━━ Data extracts ━━

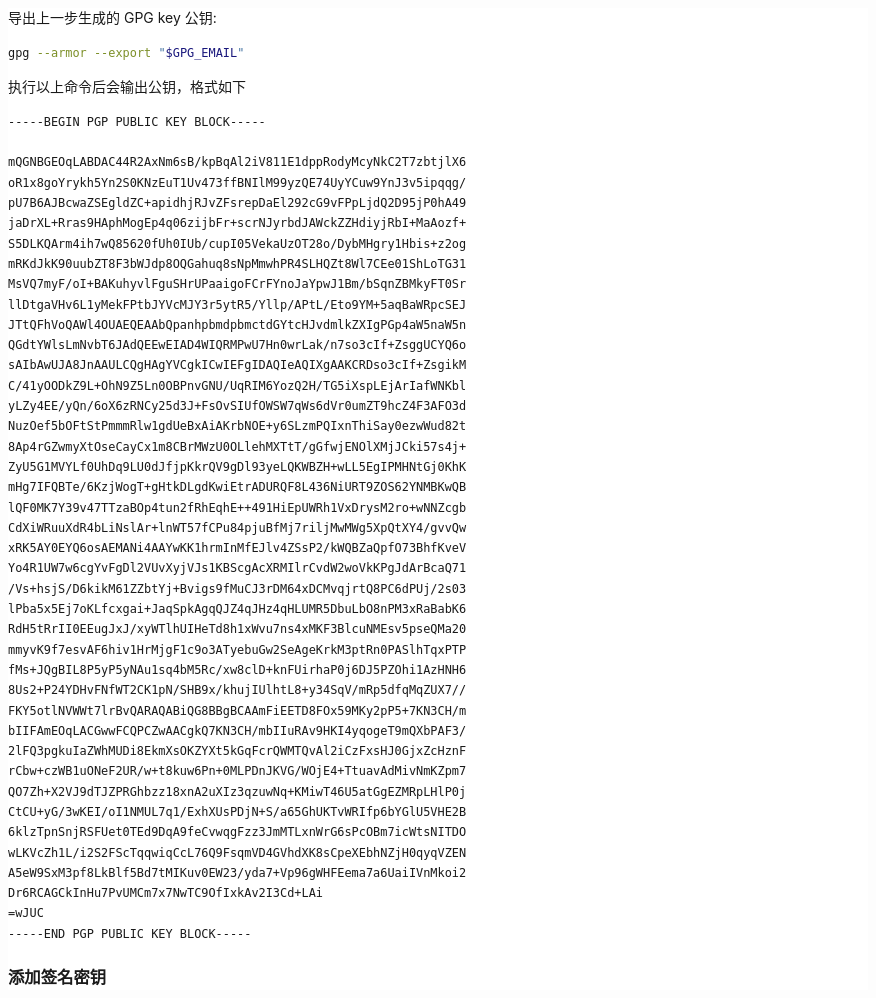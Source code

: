导出上一步生成的 GPG key 公钥:

```bash
gpg --armor --export "$GPG_EMAIL"
```

执行以上命令后会输出公钥，格式如下

```bash
-----BEGIN PGP PUBLIC KEY BLOCK-----

mQGNBGEOqLABDAC44R2AxNm6sB/kpBqAl2iV811E1dppRodyMcyNkC2T7zbtjlX6
oR1x8goYrykh5Yn2S0KNzEuT1Uv473ffBNIlM99yzQE74UyYCuw9YnJ3v5ipqqg/
pU7B6AJBcwaZSEgldZC+apidhjRJvZFsrepDaEl292cG9vFPpLjdQ2D95jP0hA49
jaDrXL+Rras9HAphMogEp4q06zijbFr+scrNJyrbdJAWckZZHdiyjRbI+MaAozf+
S5DLKQArm4ih7wQ85620fUh0IUb/cupI05VekaUzOT28o/DybMHgry1Hbis+z2og
mRKdJkK90uubZT8F3bWJdp8OQGahuq8sNpMmwhPR4SLHQZt8Wl7CEe01ShLoTG31
MsVQ7myF/oI+BAKuhyvlFguSHrUPaaigoFCrFYnoJaYpwJ1Bm/bSqnZBMkyFT0Sr
llDtgaVHv6L1yMekFPtbJYVcMJY3r5ytR5/Yllp/APtL/Eto9YM+5aqBaWRpcSEJ
JTtQFhVoQAWl4OUAEQEAAbQpanhpbmdpbmctdGYtcHJvdmlkZXIgPGp4aW5naW5n
QGdtYWlsLmNvbT6JAdQEEwEIAD4WIQRMPwU7Hn0wrLak/n7so3cIf+ZsggUCYQ6o
sAIbAwUJA8JnAAULCQgHAgYVCgkICwIEFgIDAQIeAQIXgAAKCRDso3cIf+ZsgikM
C/41yOODkZ9L+OhN9Z5Ln0OBPnvGNU/UqRIM6YozQ2H/TG5iXspLEjArIafWNKbl
yLZy4EE/yQn/6oX6zRNCy25d3J+FsOvSIUfOWSW7qWs6dVr0umZT9hcZ4F3AFO3d
NuzOef5bOFtStPmmmRlw1gdUeBxAiAKrbNOE+y6SLzmPQIxnThiSay0ezwWud82t
8Ap4rGZwmyXtOseCayCx1m8CBrMWzU0OLlehMXTtT/gGfwjENOlXMjJCki57s4j+
ZyU5G1MVYLf0UhDq9LU0dJfjpKkrQV9gDl93yeLQKWBZH+wLL5EgIPMHNtGj0KhK
mHg7IFQBTe/6KzjWogT+gHtkDLgdKwiEtrADURQF8L436NiURT9ZOS62YNMBKwQB
lQF0MK7Y39v47TTzaBOp4tun2fRhEqhE++491HiEpUWRh1VxDrysM2ro+wNNZcgb
CdXiWRuuXdR4bLiNslAr+lnWT57fCPu84pjuBfMj7riljMwMWg5XpQtXY4/gvvQw
xRK5AY0EYQ6osAEMANi4AAYwKK1hrmInMfEJlv4ZSsP2/kWQBZaQpfO73BhfKveV
Yo4R1UW7w6cgYvFgDl2VUvXyjVJs1KBScgAcXRMIlrCvdW2woVkKPgJdArBcaQ71
/Vs+hsjS/D6kikM61ZZbtYj+Bvigs9fMuCJ3rDM64xDCMvqjrtQ8PC6dPUj/2s03
lPba5x5Ej7oKLfcxgai+JaqSpkAgqQJZ4qJHz4qHLUMR5DbuLbO8nPM3xRaBabK6
RdH5tRrII0EEugJxJ/xyWTlhUIHeTd8h1xWvu7ns4xMKF3BlcuNMEsv5pseQMa20
mmyvK9f7esvAF6hiv1HrMjgF1c9o3ATyebuGw2SeAgeKrkM3ptRn0PASlhTqxPTP
fMs+JQgBIL8P5yP5yNAu1sq4bM5Rc/xw8clD+knFUirhaP0j6DJ5PZOhi1AzHNH6
8Us2+P24YDHvFNfWT2CK1pN/SHB9x/khujIUlhtL8+y34SqV/mRp5dfqMqZUX7//
FKY5otlNVWWt7lrBvQARAQABiQG8BBgBCAAmFiEETD8FOx59MKy2pP5+7KN3CH/m
bIIFAmEOqLACGwwFCQPCZwAACgkQ7KN3CH/mbIIuRAv9HKI4yqogeT9mQXbPAF3/
2lFQ3pgkuIaZWhMUDi8EkmXsOKZYXt5kGqFcrQWMTQvAl2iCzFxsHJ0GjxZcHznF
rCbw+czWB1uONeF2UR/w+t8kuw6Pn+0MLPDnJKVG/WOjE4+TtuavAdMivNmKZpm7
QO7Zh+X2VJ9dTJZPRGhbzz18xnA2uXIz3qzuwNq+KMiwT46U5atGgEZMRpLHlP0j
CtCU+yG/3wKEI/oI1NMUL7q1/ExhXUsPDjN+S/a65GhUKTvWRIfp6bYGlU5VHE2B
6klzTpnSnjRSFUet0TEd9DqA9feCvwqgFzz3JmMTLxnWrG6sPcOBm7icWtsNITDO
wLKVcZh1L/i2S2FScTqqwiqCcL76Q9FsqmVD4GVhdXK8sCpeXEbhNZjH0qyqVZEN
A5eW9SxM3pf8LkBlf5Bd7tMIKuv0EW23/yda7+Vp96gWHFEema7a6UaiIVnMkoi2
Dr6RCAGCkInHu7PvUMCm7x7NwTC9OfIxkAv2I3Cd+LAi
=wJUC
-----END PGP PUBLIC KEY BLOCK-----
```
### 添加签名密钥
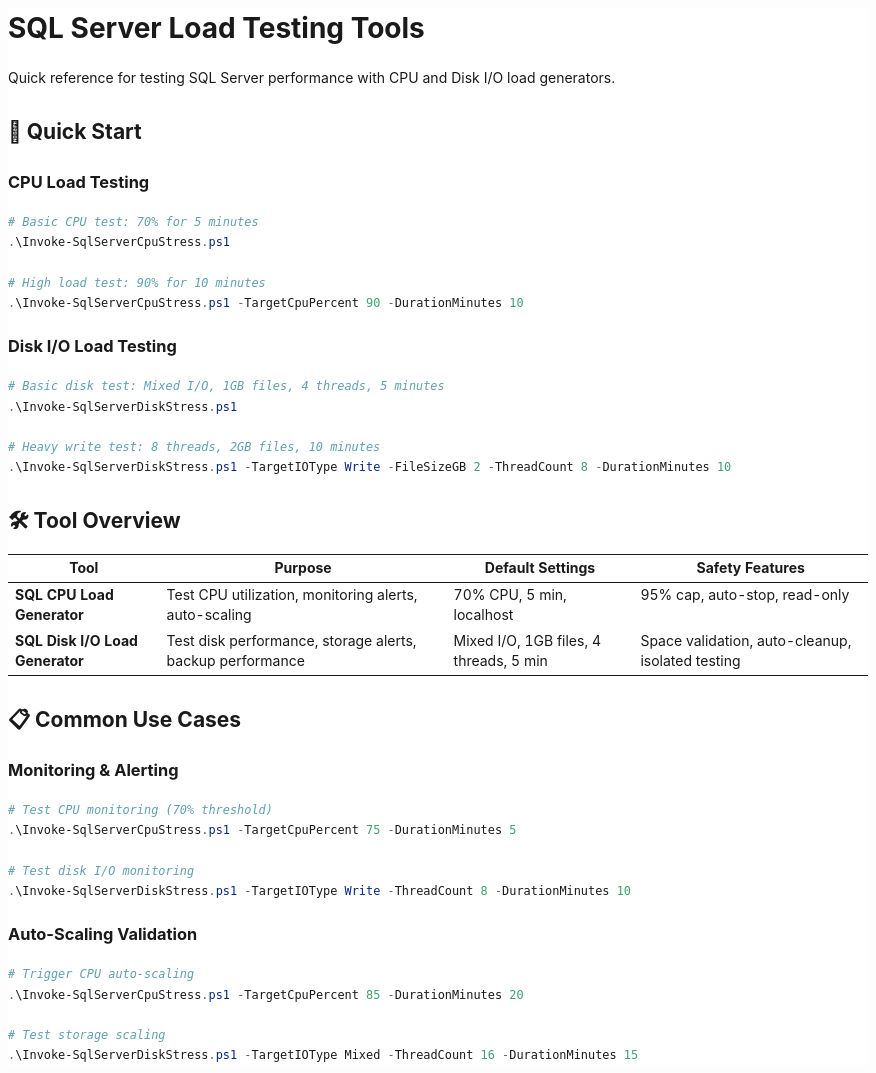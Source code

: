 # SQL Server Load Testing Tools

Quick reference for testing SQL Server performance with CPU and Disk I/O load generators.

## 🚀 Quick Start

### CPU Load Testing
```powershell
# Basic CPU test: 70% for 5 minutes
.\Invoke-SqlServerCpuStress.ps1

# High load test: 90% for 10 minutes
.\Invoke-SqlServerCpuStress.ps1 -TargetCpuPercent 90 -DurationMinutes 10
```

### Disk I/O Load Testing
```powershell
# Basic disk test: Mixed I/O, 1GB files, 4 threads, 5 minutes
.\Invoke-SqlServerDiskStress.ps1

# Heavy write test: 8 threads, 2GB files, 10 minutes
.\Invoke-SqlServerDiskStress.ps1 -TargetIOType Write -FileSizeGB 2 -ThreadCount 8 -DurationMinutes 10
```

## 🛠️ Tool Overview

| Tool | Purpose | Default Settings | Safety Features |
|------|---------|------------------|-----------------|
| **SQL CPU Load Generator** | Test CPU utilization, monitoring alerts, auto-scaling | 70% CPU, 5 min, localhost | 95% cap, auto-stop, read-only |
| **SQL Disk I/O Load Generator** | Test disk performance, storage alerts, backup performance | Mixed I/O, 1GB files, 4 threads, 5 min | Space validation, auto-cleanup, isolated testing |

## 📋 Common Use Cases

### Monitoring & Alerting
```powershell
# Test CPU monitoring (70% threshold)
.\Invoke-SqlServerCpuStress.ps1 -TargetCpuPercent 75 -DurationMinutes 5

# Test disk I/O monitoring
.\Invoke-SqlServerDiskStress.ps1 -TargetIOType Write -ThreadCount 8 -DurationMinutes 10
```

### Auto-Scaling Validation
```powershell
# Trigger CPU auto-scaling
.\Invoke-SqlServerCpuStress.ps1 -TargetCpuPercent 85 -DurationMinutes 20

# Test storage scaling
.\Invoke-SqlServerDiskStress.ps1 -TargetIOType Mixed -ThreadCount 16 -DurationMinutes 15
```
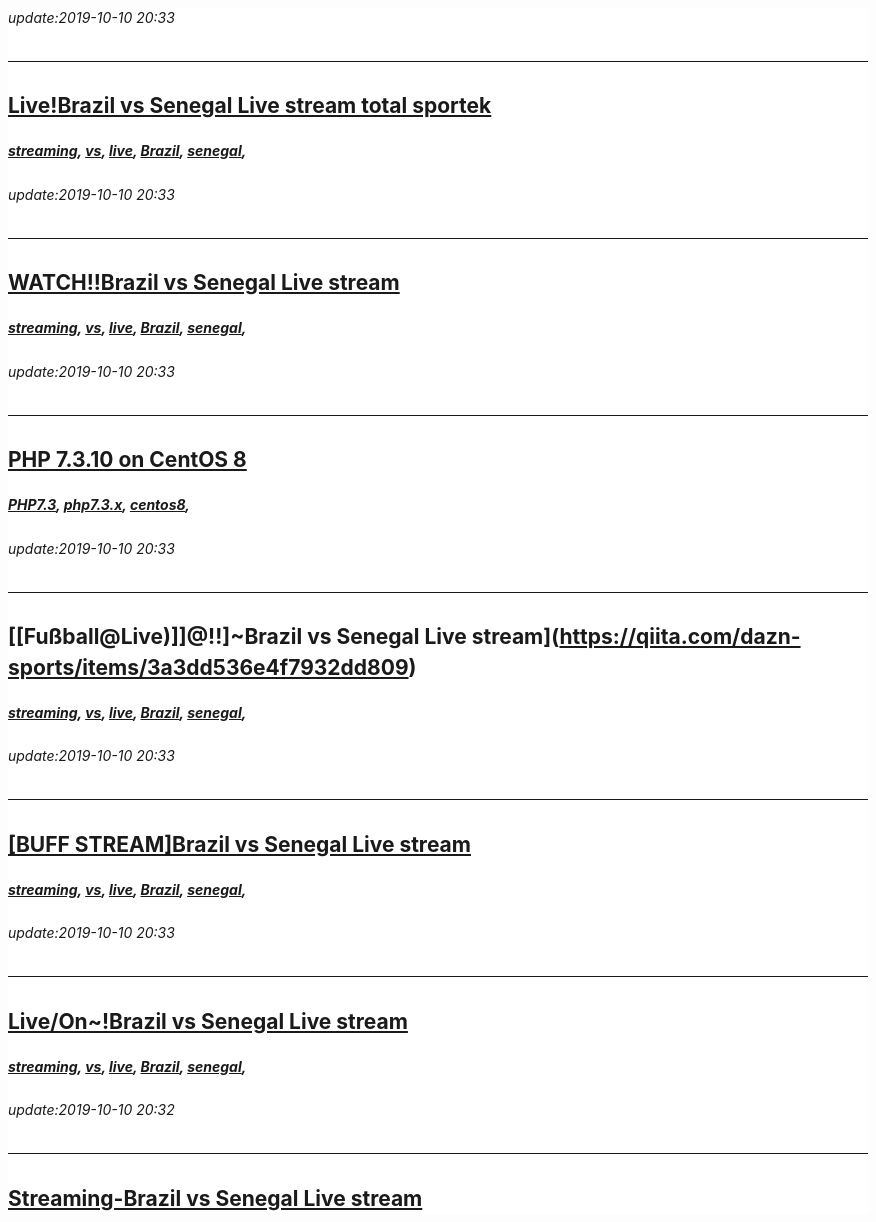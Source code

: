 ###### update:2019-10-10 20:33
---
## [Live!Brazil vs Senegal Live stream total sportek](https://qiita.com/dazn-sports/items/a2b88e80017fb45bdbab)
##### [streaming](https://qiita.com/tags/streaming), [vs](https://qiita.com/tags/vs), [live](https://qiita.com/tags/live), [Brazil](https://qiita.com/tags/Brazil), [senegal](https://qiita.com/tags/senegal), 
###### update:2019-10-10 20:33
---
## [WATCH!!Brazil vs Senegal Live stream](https://qiita.com/dazn-sports/items/cbf2abc2dd5a1ae99b8c)
##### [streaming](https://qiita.com/tags/streaming), [vs](https://qiita.com/tags/vs), [live](https://qiita.com/tags/live), [Brazil](https://qiita.com/tags/Brazil), [senegal](https://qiita.com/tags/senegal), 
###### update:2019-10-10 20:33
---
## [PHP 7.3.10 on CentOS 8](https://qiita.com/daikiejp/items/88ebe3bdc334e6ef8c06)
##### [PHP7.3](https://qiita.com/tags/PHP7.3), [php7.3.x](https://qiita.com/tags/php7.3.x), [centos8](https://qiita.com/tags/centos8), 
###### update:2019-10-10 20:33
---
## [[Fußball@Live)]]@!!]~Brazil vs Senegal Live stream](https://qiita.com/dazn-sports/items/3a3dd536e4f7932dd809)
##### [streaming](https://qiita.com/tags/streaming), [vs](https://qiita.com/tags/vs), [live](https://qiita.com/tags/live), [Brazil](https://qiita.com/tags/Brazil), [senegal](https://qiita.com/tags/senegal), 
###### update:2019-10-10 20:33
---
## [[BUFF STREAM]Brazil vs Senegal Live stream](https://qiita.com/dazn-sports/items/fb330873f32a98fa15ce)
##### [streaming](https://qiita.com/tags/streaming), [vs](https://qiita.com/tags/vs), [live](https://qiita.com/tags/live), [Brazil](https://qiita.com/tags/Brazil), [senegal](https://qiita.com/tags/senegal), 
###### update:2019-10-10 20:33
---
## [Live/On~!Brazil vs Senegal Live stream](https://qiita.com/dazn-sports/items/efd73d0898455d43ea70)
##### [streaming](https://qiita.com/tags/streaming), [vs](https://qiita.com/tags/vs), [live](https://qiita.com/tags/live), [Brazil](https://qiita.com/tags/Brazil), [senegal](https://qiita.com/tags/senegal), 
###### update:2019-10-10 20:32
---
## [Streaming-Brazil vs Senegal Live stream](https://qiita.com/dazn-sports/items/66a07f10df5891af1b97)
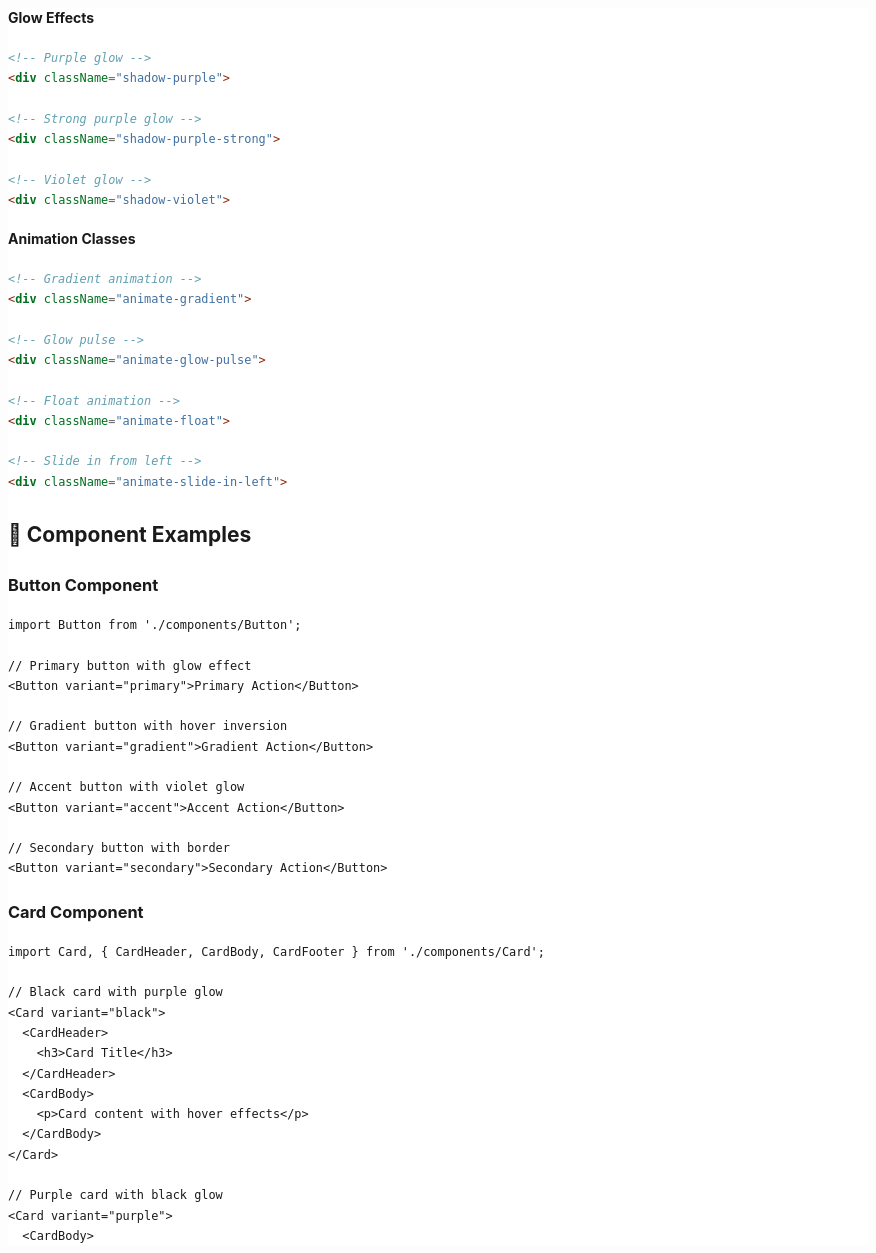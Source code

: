 #### Glow Effects
```html
<!-- Purple glow -->
<div className="shadow-purple">

<!-- Strong purple glow -->
<div className="shadow-purple-strong">

<!-- Violet glow -->
<div className="shadow-violet">
```

#### Animation Classes
```html
<!-- Gradient animation -->
<div className="animate-gradient">

<!-- Glow pulse -->
<div className="animate-glow-pulse">

<!-- Float animation -->
<div className="animate-float">

<!-- Slide in from left -->
<div className="animate-slide-in-left">
```

## 🧩 Component Examples

### Button Component
```tsx
import Button from './components/Button';

// Primary button with glow effect
<Button variant="primary">Primary Action</Button>

// Gradient button with hover inversion
<Button variant="gradient">Gradient Action</Button>

// Accent button with violet glow
<Button variant="accent">Accent Action</Button>

// Secondary button with border
<Button variant="secondary">Secondary Action</Button>
```

### Card Component
```tsx
import Card, { CardHeader, CardBody, CardFooter } from './components/Card';

// Black card with purple glow
<Card variant="black">
  <CardHeader>
    <h3>Card Title</h3>
  </CardHeader>
  <CardBody>
    <p>Card content with hover effects</p>
  </CardBody>
</Card>

// Purple card with black glow
<Card variant="purple">
  <CardBody>
```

━━━

| Task prompt |
Which of the lines above mention the word "components"? Pull those lines out.

| Response to this task |
import Button from './components/Button';
import Card, { CardHeader, CardBody, CardFooter } from './components/Card';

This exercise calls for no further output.